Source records
+-------+

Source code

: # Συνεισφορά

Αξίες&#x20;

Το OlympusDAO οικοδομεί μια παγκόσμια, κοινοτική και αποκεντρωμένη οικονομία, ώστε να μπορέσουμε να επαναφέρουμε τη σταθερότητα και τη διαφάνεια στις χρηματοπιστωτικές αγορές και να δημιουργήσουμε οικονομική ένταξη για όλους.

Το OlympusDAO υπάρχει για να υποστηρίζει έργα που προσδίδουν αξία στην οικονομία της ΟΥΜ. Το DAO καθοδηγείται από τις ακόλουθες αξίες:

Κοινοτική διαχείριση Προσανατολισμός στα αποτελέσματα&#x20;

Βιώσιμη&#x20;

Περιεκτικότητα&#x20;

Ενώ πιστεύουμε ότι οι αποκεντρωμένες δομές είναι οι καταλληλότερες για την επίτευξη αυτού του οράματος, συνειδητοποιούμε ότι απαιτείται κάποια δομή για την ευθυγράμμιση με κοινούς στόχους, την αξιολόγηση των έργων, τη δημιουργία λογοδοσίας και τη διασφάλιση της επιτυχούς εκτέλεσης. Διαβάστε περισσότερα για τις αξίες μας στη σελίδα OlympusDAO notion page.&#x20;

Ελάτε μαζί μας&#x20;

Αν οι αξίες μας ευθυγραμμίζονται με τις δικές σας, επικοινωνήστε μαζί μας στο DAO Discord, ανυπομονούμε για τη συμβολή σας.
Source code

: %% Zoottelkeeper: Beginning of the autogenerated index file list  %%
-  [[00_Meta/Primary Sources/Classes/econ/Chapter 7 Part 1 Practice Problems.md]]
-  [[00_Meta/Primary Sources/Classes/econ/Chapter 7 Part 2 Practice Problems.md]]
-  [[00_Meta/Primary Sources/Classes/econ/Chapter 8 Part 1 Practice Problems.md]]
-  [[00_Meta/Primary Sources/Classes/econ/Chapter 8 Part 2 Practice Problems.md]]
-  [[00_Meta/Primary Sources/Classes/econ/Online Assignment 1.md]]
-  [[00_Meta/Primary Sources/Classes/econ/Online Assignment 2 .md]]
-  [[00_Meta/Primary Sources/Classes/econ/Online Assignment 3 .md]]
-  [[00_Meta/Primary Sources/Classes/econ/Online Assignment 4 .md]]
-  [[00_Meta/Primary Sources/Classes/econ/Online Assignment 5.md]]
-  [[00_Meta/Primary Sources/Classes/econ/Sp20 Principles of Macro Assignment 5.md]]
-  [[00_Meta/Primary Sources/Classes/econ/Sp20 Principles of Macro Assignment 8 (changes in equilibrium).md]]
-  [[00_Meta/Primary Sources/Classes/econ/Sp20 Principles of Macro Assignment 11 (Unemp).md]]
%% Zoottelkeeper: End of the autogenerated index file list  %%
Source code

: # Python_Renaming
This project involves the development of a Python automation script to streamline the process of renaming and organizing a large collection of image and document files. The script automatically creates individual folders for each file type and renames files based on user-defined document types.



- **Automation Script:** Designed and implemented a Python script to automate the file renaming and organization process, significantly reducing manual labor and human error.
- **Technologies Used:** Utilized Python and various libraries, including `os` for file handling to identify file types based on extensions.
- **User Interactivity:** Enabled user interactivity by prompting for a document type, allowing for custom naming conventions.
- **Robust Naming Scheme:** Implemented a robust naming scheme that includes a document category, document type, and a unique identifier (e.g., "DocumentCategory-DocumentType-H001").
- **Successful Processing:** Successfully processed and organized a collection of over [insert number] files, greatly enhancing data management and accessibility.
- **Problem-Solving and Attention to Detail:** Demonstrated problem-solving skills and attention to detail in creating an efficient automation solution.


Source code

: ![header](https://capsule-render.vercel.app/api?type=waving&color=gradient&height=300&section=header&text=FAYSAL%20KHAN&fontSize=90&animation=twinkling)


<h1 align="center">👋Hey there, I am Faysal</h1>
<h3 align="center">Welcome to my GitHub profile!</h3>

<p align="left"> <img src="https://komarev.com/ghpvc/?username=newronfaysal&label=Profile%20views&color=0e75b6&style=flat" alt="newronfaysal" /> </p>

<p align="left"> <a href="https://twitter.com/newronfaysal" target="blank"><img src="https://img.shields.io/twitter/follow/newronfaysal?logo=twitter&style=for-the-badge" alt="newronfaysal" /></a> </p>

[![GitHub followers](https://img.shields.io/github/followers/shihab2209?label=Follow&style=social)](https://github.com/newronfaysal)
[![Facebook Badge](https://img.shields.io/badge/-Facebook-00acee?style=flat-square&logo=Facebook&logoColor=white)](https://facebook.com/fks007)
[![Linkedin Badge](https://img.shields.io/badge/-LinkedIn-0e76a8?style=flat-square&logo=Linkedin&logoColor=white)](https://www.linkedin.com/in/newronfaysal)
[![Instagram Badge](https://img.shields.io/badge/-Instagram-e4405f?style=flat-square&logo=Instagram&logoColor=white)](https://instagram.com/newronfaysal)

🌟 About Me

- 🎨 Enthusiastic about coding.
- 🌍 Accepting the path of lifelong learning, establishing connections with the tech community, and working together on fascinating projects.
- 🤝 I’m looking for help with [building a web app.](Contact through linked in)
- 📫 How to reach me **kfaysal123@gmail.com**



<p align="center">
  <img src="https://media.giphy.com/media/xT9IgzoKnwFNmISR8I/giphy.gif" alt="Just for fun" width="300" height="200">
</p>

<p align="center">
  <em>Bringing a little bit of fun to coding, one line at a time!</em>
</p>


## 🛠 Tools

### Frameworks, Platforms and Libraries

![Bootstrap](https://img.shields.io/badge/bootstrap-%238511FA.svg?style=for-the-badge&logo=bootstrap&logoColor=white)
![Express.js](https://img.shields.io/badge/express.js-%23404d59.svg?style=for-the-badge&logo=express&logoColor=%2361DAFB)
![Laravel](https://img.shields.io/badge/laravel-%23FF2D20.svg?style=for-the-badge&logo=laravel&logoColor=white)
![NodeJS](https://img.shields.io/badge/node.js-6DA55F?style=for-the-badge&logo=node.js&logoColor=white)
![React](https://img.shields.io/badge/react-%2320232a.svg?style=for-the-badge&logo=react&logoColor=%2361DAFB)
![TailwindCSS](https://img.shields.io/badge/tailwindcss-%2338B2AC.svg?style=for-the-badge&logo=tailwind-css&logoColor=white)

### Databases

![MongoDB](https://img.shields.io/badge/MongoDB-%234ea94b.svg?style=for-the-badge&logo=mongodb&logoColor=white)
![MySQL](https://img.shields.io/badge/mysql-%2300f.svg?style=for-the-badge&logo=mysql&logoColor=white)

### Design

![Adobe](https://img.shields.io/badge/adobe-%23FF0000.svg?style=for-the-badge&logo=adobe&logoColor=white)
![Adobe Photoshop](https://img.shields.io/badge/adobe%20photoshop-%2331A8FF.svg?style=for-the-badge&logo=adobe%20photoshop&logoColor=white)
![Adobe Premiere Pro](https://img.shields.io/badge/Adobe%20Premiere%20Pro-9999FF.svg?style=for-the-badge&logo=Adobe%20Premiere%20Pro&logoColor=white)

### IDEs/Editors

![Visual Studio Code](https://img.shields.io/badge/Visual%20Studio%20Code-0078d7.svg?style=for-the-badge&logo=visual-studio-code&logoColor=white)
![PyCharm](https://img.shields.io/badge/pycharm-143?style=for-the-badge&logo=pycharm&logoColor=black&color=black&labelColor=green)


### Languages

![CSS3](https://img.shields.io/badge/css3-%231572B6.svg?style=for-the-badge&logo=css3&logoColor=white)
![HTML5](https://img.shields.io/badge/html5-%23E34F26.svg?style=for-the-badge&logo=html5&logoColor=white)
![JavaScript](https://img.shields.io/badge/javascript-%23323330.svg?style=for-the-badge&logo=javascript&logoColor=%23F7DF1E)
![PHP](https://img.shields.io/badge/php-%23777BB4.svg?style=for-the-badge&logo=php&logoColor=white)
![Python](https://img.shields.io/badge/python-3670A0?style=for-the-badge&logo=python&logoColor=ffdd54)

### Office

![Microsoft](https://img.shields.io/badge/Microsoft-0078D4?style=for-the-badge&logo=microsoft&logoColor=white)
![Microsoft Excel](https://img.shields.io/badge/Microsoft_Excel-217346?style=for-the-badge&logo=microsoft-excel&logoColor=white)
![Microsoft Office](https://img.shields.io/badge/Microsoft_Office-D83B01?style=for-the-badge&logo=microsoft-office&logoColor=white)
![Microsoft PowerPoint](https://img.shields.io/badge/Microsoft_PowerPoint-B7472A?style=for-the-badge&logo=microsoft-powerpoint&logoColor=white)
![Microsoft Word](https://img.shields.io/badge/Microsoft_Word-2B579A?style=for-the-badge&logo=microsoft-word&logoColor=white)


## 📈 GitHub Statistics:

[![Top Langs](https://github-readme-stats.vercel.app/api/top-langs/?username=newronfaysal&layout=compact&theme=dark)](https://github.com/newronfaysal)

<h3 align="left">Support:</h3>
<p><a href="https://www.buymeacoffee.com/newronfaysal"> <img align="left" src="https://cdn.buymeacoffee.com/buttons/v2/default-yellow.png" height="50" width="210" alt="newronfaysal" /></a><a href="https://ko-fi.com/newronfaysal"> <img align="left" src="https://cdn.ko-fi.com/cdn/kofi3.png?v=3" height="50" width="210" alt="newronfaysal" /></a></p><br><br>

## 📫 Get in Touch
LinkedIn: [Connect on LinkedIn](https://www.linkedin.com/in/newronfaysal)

+-------+

[DESCRIPTION OF THE TASK] Please return every line from the first one in the records above down to the line containing "Περιεκτικότητα&#x20;", including both, exactly as written and nothing more.

[RESPONSE]
Source code

: # Συνεισφορά

Αξίες&#x20;

Το OlympusDAO οικοδομεί μια παγκόσμια, κοινοτική και αποκεντρωμένη οικονομία, ώστε να μπορέσουμε να επαναφέρουμε τη σταθερότητα και τη διαφάνεια στις χρηματοπιστωτικές αγορές και να δημιουργήσουμε οικονομική ένταξη για όλους.

Το OlympusDAO υπάρχει για να υποστηρίζει έργα που προσδίδουν αξία στην οικονομία της ΟΥΜ. Το DAO καθοδηγείται από τις ακόλουθες αξίες:

Κοινοτική διαχείριση Προσανατολισμός στα αποτελέσματα&#x20;

Βιώσιμη&#x20;

Περιεκτικότητα&#x20;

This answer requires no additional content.